START Information supplied

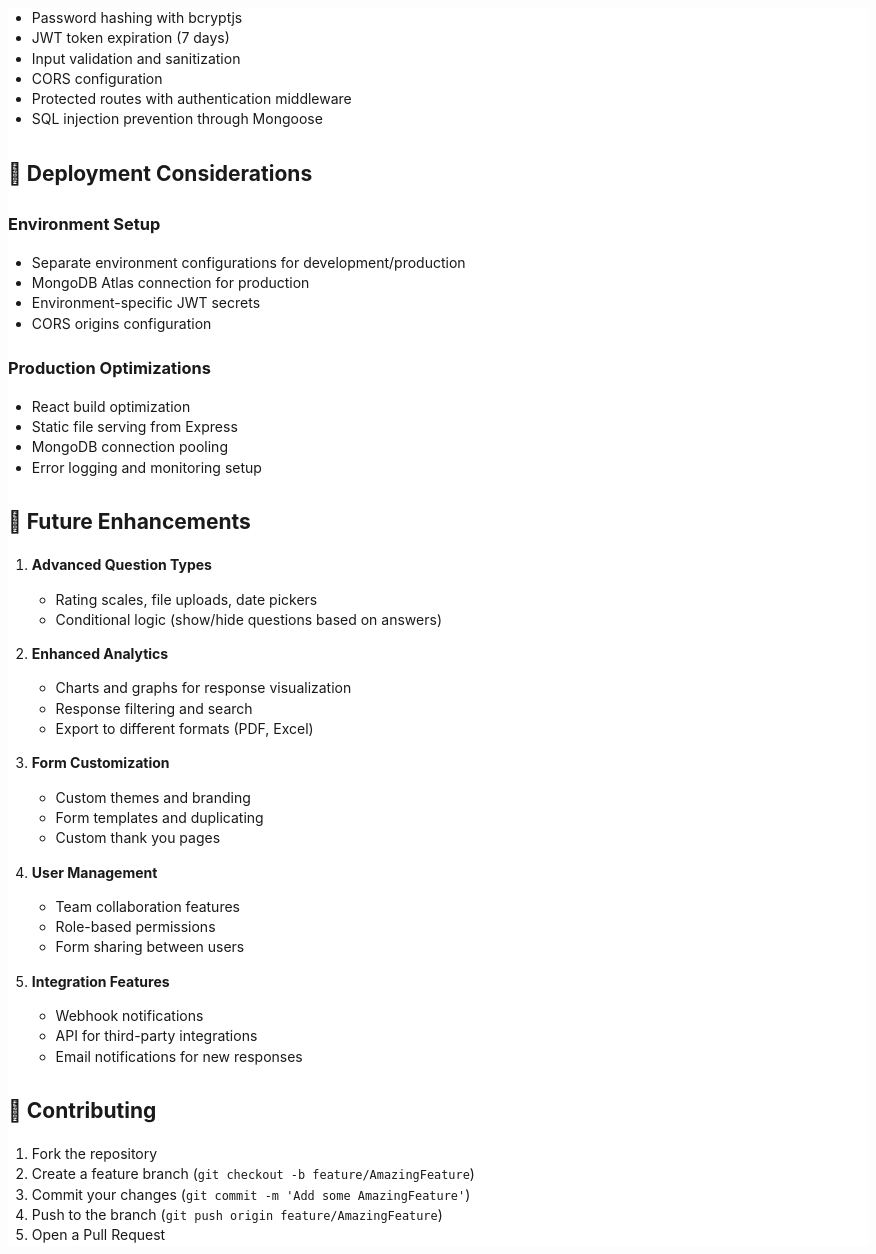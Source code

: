 - Password hashing with bcryptjs
- JWT token expiration (7 days)
- Input validation and sanitization
- CORS configuration
- Protected routes with authentication middleware
- SQL injection prevention through Mongoose

## 🚀 Deployment Considerations

### Environment Setup
- Separate environment configurations for development/production
- MongoDB Atlas connection for production
- Environment-specific JWT secrets
- CORS origins configuration

### Production Optimizations
- React build optimization
- Static file serving from Express
- MongoDB connection pooling
- Error logging and monitoring setup

## 🔮 Future Enhancements

1. **Advanced Question Types**
   - Rating scales, file uploads, date pickers
   - Conditional logic (show/hide questions based on answers)

2. **Enhanced Analytics**
   - Charts and graphs for response visualization
   - Response filtering and search
   - Export to different formats (PDF, Excel)

3. **Form Customization**
   - Custom themes and branding
   - Form templates and duplicating
   - Custom thank you pages

4. **User Management**
   - Team collaboration features
   - Role-based permissions
   - Form sharing between users

5. **Integration Features**
   - Webhook notifications
   - API for third-party integrations
   - Email notifications for new responses

## 🤝 Contributing

1. Fork the repository
2. Create a feature branch (`git checkout -b feature/AmazingFeature`)
3. Commit your changes (`git commit -m 'Add some AmazingFeature'`)
4. Push to the branch (`git push origin feature/AmazingFeature`)
5. Open a Pull Request

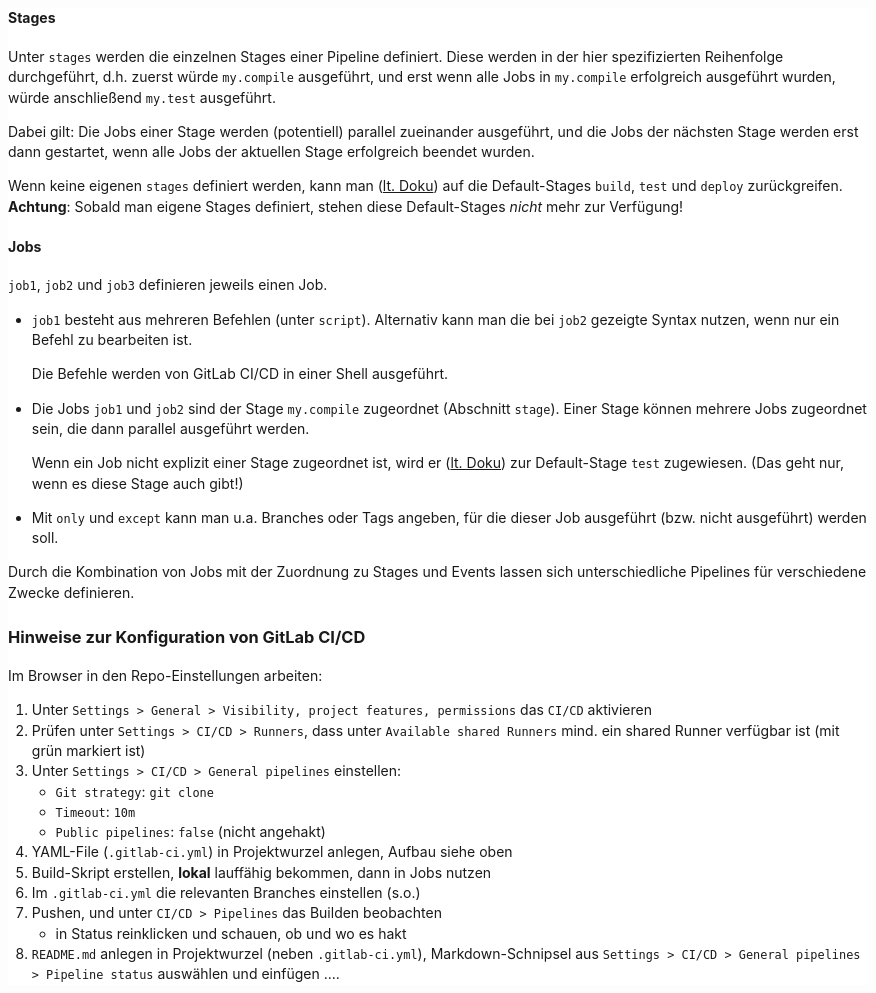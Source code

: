 #### Stages

Unter `stages` werden die einzelnen Stages einer Pipeline definiert. Diese werden
in der hier spezifizierten Reihenfolge durchgeführt, d.h. zuerst würde `my.compile`
ausgeführt, und erst wenn alle Jobs in `my.compile` erfolgreich ausgeführt wurden,
würde anschließend `my.test` ausgeführt.

Dabei gilt: Die Jobs einer Stage werden (potentiell) parallel zueinander ausgeführt,
und die Jobs der nächsten Stage werden erst dann gestartet, wenn alle Jobs der
aktuellen Stage erfolgreich beendet wurden.

Wenn keine eigenen `stages` definiert werden, kann man
([lt. Doku](http://git03-ifm-min.ad.fh-bielefeld.de/help/ci/yaml/index.md#stages))
auf die Default-Stages `build`, `test` und `deploy` zurückgreifen. **Achtung**: Sobald
man eigene Stages definiert, stehen diese Default-Stages *nicht* mehr zur Verfügung!

#### Jobs

`job1`, `job2` und `job3` definieren jeweils einen Job.

*   `job1` besteht aus mehreren Befehlen (unter `script`). Alternativ
    kann man die bei `job2` gezeigte Syntax nutzen, wenn nur ein
    Befehl zu bearbeiten ist.

    Die Befehle werden von GitLab CI/CD in einer Shell ausgeführt.

*   Die Jobs `job1` und `job2` sind der Stage `my.compile` zugeordnet (Abschnitt
    `stage`). Einer Stage können mehrere Jobs zugeordnet sein, die dann parallel
    ausgeführt werden.

    Wenn ein Job nicht explizit einer Stage zugeordnet ist, wird er
    ([lt. Doku](http://git03-ifm-min.ad.fh-bielefeld.de/help/ci/yaml/index.md#stages))
    zur Default-Stage `test` zugewiesen. (Das geht nur, wenn es diese
    Stage auch gibt!)

*   Mit `only` und `except` kann man u.a. Branches oder Tags angeben,
    für die dieser Job ausgeführt (bzw. nicht ausgeführt) werden soll.

Durch die Kombination von Jobs mit der Zuordnung zu Stages und Events lassen
sich unterschiedliche Pipelines für verschiedene Zwecke definieren.


### Hinweise zur Konfiguration von GitLab CI/CD

Im Browser in den Repo-Einstellungen arbeiten:

1.  Unter `Settings > General > Visibility, project features, permissions`
    das `CI/CD` aktivieren
2.  Prüfen unter `Settings > CI/CD > Runners`, dass unter
    `Available shared Runners` mind. ein shared Runner verfügbar ist
    (mit grün markiert ist)
3.  Unter `Settings > CI/CD > General pipelines` einstellen:
    *   `Git strategy`: `git clone`
    *   `Timeout`: `10m`
    *   `Public pipelines`: `false` (nicht angehakt)
4.  YAML-File (`.gitlab-ci.yml`) in Projektwurzel anlegen,
    Aufbau siehe oben
5.  Build-Skript erstellen, **lokal** lauffähig bekommen, dann in Jobs nutzen
6.  Im `.gitlab-ci.yml` die relevanten Branches einstellen (s.o.)
7.  Pushen, und unter `CI/CD > Pipelines` das Builden beobachten
    *   in Status reinklicken und schauen, ob und wo es hakt
8.  `README.md` anlegen in Projektwurzel (neben `.gitlab-ci.yml`),
    Markdown-Schnipsel aus `Settings > CI/CD > General pipelines > Pipeline status`
    auswählen und einfügen ....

END Information supplied

# Task to complete
What is needed is a verbatim copy of every line in the records above from the one containing "für die dieser" down to the one containing "Aufbau siehe oben", both included, and nothing more.

# Answer to the problem
    für die dieser Job ausgeführt (bzw. nicht ausgeführt) werden soll.

Durch die Kombination von Jobs mit der Zuordnung zu Stages und Events lassen
sich unterschiedliche Pipelines für verschiedene Zwecke definieren.


### Hinweise zur Konfiguration von GitLab CI/CD

Im Browser in den Repo-Einstellungen arbeiten:

1.  Unter `Settings > General > Visibility, project features, permissions`
    das `CI/CD` aktivieren
2.  Prüfen unter `Settings > CI/CD > Runners`, dass unter
    `Available shared Runners` mind. ein shared Runner verfügbar ist
    (mit grün markiert ist)
3.  Unter `Settings > CI/CD > General pipelines` einstellen:
    *   `Git strategy`: `git clone`
    *   `Timeout`: `10m`
    *   `Public pipelines`: `false` (nicht angehakt)
4.  YAML-File (`.gitlab-ci.yml`) in Projektwurzel anlegen,
    Aufbau siehe oben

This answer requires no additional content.